Staffers at the Securities and Exchange Commission are expected to release a decision Friday on whether to approve or reject Nasdaq’s proposed changes. Under the proposal, Nasdaq-listed companies would need to meet certain minimum targets for the gender and ethnic diversity of their boards or explain in writing why they aren’t doing so.

For most U.S. companies, the target would be to have at least one woman director, as well as a director who self-identifies as a racial minority or as lesbian, gay, bisexual, transgender or queer. Companies would also be required to disclose diversity statistics about their boards. Nasdaq found in a review conducted before submitting its plan late last year that more than three-quarters of its listed companies wouldn’t have met its proposed requirements.

Republicans on the Senate Banking Committee and some conservative groups have criticized the plan, saying Nasdaq is overreaching and pursuing a political agenda. Democrats on Capitol Hill and corporations such as Goldman Sachs Group Inc. and Microsoft Corp. have voiced support for the proposal.

The SEC must sign off on changes to stock exchanges’ listing rules. Nasdaq filed its proposal with the agency in December 2020, setting off a 240-day period for commission staffers to make a decision. That period expires Sunday. In such situations, the SEC typically releases its decision ahead of the weekend.

So far, the agency has been quiet on Nasdaq’s diversity push. SEC Chairman Gary Gensler, an appointee of President Biden, said during a confirmation hearing in March that companies benefit from diversity on their boards. But he didn’t take a stance on Nasdaq’s proposal.

SEC staffers might not have the final word on the plan. Under agency procedures, one of the SEC’s five commissioners can call for a review of the staff’s decision or an outside group can petition for such a review. That would require the commissioners to approve or reject Nasdaq’s diversity proposal in a majority vote, following an additional review that could take months.
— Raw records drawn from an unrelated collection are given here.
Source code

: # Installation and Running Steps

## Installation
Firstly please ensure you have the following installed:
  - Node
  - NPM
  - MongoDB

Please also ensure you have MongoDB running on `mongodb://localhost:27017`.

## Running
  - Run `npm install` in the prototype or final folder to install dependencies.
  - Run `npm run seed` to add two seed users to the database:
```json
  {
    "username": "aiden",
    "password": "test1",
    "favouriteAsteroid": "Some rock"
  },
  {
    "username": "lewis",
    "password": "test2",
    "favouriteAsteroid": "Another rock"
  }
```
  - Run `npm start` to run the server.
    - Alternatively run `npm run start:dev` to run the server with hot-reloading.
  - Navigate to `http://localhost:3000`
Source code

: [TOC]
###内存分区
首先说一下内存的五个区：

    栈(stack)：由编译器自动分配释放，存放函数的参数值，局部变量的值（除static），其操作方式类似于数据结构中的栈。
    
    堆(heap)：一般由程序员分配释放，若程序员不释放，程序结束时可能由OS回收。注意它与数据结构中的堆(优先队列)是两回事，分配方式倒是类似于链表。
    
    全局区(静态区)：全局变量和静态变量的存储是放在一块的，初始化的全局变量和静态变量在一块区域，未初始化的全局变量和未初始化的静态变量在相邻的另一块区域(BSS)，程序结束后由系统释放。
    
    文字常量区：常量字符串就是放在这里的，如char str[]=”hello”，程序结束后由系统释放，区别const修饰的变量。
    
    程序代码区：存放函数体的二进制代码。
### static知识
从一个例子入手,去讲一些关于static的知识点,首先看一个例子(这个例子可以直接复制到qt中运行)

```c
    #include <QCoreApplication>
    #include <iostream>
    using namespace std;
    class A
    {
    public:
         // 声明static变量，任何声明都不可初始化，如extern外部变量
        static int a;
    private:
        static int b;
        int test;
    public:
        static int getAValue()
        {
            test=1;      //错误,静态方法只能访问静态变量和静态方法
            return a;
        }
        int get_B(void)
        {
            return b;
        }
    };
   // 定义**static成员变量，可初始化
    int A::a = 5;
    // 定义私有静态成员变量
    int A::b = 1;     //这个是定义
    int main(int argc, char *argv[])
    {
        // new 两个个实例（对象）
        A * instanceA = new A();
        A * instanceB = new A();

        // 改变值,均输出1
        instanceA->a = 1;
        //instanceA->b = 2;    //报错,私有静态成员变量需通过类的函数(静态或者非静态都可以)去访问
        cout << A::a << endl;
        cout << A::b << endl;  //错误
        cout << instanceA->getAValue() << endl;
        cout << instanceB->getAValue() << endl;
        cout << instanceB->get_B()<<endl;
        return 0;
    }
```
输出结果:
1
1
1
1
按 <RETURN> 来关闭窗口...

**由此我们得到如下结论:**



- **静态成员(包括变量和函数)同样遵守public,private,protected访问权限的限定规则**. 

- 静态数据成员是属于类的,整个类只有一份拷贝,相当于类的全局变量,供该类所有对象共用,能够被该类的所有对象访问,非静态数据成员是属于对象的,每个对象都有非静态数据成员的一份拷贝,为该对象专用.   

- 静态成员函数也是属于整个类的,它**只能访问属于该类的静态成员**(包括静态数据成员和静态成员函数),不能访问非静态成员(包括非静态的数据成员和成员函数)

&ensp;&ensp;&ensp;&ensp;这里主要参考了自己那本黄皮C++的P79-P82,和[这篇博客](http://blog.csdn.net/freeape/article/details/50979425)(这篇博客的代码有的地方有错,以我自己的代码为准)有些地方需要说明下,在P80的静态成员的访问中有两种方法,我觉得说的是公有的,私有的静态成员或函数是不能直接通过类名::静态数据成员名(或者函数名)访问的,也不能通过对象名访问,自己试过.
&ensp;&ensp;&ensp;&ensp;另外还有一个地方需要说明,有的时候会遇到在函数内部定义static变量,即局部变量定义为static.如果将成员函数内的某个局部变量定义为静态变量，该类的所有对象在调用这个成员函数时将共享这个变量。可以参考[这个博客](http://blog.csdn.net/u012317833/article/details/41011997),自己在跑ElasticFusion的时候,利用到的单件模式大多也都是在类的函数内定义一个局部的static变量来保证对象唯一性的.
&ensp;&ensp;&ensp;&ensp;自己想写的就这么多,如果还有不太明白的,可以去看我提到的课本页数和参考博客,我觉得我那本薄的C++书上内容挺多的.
Critics of Nasdaq’s plan have warned that it could be challenged in court. Some conservative groups have argued that the exchange’s diversity rule, if implemented, would violate the U.S. Constitution and civil rights laws.

“The proposed rule is racist and sexist in that it mandates that firms establish quotas and discriminate based on sex, skin color, ethnicity or sexual orientation,” David Burton, a senior fellow at the Heritage Foundation, told the SEC in a January letter.

Lawyers for Nasdaq say the rule wouldn’t violate any laws. Nasdaq has rejected characterizations of its proposed rule as a mandatory quota system, since companies would have the option of filing a written explanation for why they weren’t meeting the diversity targets.

The exchange operator also amended its initial proposal to make it easier for small companies to comply. One of the changes, for instance, allows companies that have five or fewer directors to meet the targets with just one board member from a designated diverse background, rather than two.

Nasdaq argued that its proposed rule change would benefit investors. The exchange operator cited studies that found companies with more diverse boards tended to have stronger corporate governance and financial performance.

A variety of Wall Street initiatives have sought to bring more diversity to U.S. corporate boards, which remain heavily white and male.

Asset managers such as BlackRock Inc. and State Street Global Advisers have pushed their portfolio companies to appoint more women as directors. Last year, Goldman said it would no longer underwrite initial public offerings of companies in the U.S. and Europe unless they had at least one “diverse” board member. The bank recently raised that target to two diverse directors.

An analysis released in June found that big U.S. companies significantly boosted the share of new directors who are Black or Latino this year, and have added more women to their boards in recent years.

Nearly 75% of new independent directors at companies in the S&P 500 are women or belong to a racial or ethnic minority, up from about 60% last year and 31% a decade ago, according to the analysis by board and executive recruiting firm Spencer Stuart.

Still, the shift left around 80% of board seats occupied by white directors and about 70% by men. About 11% of S&P 500 board members are Black, 4% are Latino and 6% are Asian, Spencer Stuart found.